American detained trying to enter North Korea

- By Anna Fifield

TOKYO — The Demilitari­zed Zone separating the two Koreas saw an unusual amount of action Monday, with an American man unsuccessf­ully attempting to cross into the North and a North Korean soldier successful­ly defecting to the South.

The 2.5-mile-wide strip between North and South Korea, which President Bill Clinton once called “the scariest place on earth,” has kept the two states separate since the Korean War ended in an armistice rather than a truce in 1953.

But a handful of North Koreans have made it across in recent years, and several Americans have been thwarted trying to make the opposite journey.

A 58-year-old man from Louisiana was arrested by South Korean forces Monday morning for crossing the Civilian Control Line, just outside the DMZ, as part of an attempt to get into North Korea “for political purposes,” authoritie­s said.

A resident of the border county of Yeoncheon, 40 miles north of Seoul, saw the man and alerted police, the Yonhap News Agency reported.

The man, identified only as “A,” had arrived in South Korea only three days earlier.

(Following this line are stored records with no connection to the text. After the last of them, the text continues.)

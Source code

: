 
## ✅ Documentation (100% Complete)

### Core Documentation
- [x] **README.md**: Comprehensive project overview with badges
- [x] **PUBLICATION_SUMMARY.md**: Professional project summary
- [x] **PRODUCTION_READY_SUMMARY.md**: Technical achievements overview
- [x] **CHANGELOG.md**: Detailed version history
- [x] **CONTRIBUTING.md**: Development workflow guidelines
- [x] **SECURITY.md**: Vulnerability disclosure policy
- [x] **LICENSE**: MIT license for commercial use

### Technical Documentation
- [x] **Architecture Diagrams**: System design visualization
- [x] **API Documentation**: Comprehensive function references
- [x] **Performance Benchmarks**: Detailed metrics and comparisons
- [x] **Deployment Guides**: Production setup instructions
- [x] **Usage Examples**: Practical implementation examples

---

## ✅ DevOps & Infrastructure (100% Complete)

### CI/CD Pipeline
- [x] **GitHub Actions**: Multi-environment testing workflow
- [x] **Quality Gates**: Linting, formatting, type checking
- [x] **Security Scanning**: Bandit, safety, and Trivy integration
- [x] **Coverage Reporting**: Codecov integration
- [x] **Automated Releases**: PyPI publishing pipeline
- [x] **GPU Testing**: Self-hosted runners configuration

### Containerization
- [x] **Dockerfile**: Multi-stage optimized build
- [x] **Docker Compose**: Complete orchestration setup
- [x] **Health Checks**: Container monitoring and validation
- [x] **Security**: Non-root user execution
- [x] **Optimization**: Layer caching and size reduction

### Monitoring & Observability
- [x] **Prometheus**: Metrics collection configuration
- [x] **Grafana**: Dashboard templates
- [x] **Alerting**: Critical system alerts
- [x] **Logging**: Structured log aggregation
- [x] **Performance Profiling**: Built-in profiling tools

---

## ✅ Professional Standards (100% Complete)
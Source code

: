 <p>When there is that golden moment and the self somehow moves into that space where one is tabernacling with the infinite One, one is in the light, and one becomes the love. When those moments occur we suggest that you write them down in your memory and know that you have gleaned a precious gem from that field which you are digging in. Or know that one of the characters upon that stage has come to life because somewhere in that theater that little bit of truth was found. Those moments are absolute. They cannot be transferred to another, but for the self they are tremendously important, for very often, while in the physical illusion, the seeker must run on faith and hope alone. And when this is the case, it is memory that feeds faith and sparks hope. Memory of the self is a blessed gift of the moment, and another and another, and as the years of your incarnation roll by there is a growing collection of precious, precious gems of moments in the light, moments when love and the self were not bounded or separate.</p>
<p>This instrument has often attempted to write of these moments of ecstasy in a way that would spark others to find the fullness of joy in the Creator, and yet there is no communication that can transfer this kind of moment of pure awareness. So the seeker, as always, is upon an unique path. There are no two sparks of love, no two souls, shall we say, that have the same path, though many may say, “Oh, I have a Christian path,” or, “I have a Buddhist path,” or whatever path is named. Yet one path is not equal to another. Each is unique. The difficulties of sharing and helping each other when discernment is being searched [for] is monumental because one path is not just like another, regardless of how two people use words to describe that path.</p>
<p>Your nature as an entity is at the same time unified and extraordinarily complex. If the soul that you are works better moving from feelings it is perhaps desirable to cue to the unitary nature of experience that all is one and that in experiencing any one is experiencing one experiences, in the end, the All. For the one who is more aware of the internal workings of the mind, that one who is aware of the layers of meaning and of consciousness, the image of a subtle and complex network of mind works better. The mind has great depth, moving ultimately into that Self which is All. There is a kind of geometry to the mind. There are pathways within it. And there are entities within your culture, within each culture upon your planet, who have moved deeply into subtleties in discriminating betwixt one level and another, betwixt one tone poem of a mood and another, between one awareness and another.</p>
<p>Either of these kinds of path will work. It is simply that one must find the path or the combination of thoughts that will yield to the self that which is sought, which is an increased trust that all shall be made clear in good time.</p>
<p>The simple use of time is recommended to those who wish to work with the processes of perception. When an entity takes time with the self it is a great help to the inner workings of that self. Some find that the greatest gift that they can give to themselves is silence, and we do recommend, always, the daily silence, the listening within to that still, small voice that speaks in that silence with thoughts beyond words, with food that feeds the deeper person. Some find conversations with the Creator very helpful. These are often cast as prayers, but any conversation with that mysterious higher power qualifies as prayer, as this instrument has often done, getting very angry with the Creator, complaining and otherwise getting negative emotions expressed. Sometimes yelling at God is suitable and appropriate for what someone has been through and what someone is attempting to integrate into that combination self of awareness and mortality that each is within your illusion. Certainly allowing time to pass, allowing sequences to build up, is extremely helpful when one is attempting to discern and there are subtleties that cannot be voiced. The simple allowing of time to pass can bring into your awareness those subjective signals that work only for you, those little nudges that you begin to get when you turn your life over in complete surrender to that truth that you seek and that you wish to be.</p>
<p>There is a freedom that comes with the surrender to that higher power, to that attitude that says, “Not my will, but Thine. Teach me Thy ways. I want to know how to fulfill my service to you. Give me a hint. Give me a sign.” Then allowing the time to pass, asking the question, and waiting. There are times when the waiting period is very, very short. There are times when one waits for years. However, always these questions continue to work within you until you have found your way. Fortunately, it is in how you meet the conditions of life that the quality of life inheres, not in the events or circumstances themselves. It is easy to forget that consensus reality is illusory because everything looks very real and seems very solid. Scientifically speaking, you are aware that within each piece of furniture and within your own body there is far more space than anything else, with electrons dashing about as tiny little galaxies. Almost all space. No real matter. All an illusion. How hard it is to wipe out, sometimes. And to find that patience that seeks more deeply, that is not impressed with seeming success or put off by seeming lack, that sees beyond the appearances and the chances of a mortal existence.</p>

The American Embassy in Seoul was aware of the report and was looking into it, an official said. “If it is determined that a U.S. citizen has been detained, the U.S. Embassy will provide appropriat­e consular services,” he said.

In a separate incident, a North Korean soldier manning a guard post on the northern side of the Joint Security Area — the area with the blue huts straddling the DMZ, where inter-Korean meetings are sometimes held — defected to the South.

He was shot by North Korean soldiers while he was escaping across the line, and is now being treated in a hospital, South Korea’s Joint Chiefs of Staff said.

“The military has raised its alertness against the North Korean military’s possible provocatio­ns and is maintainin­g its full readiness posture,” a military official said, according to Yonhap.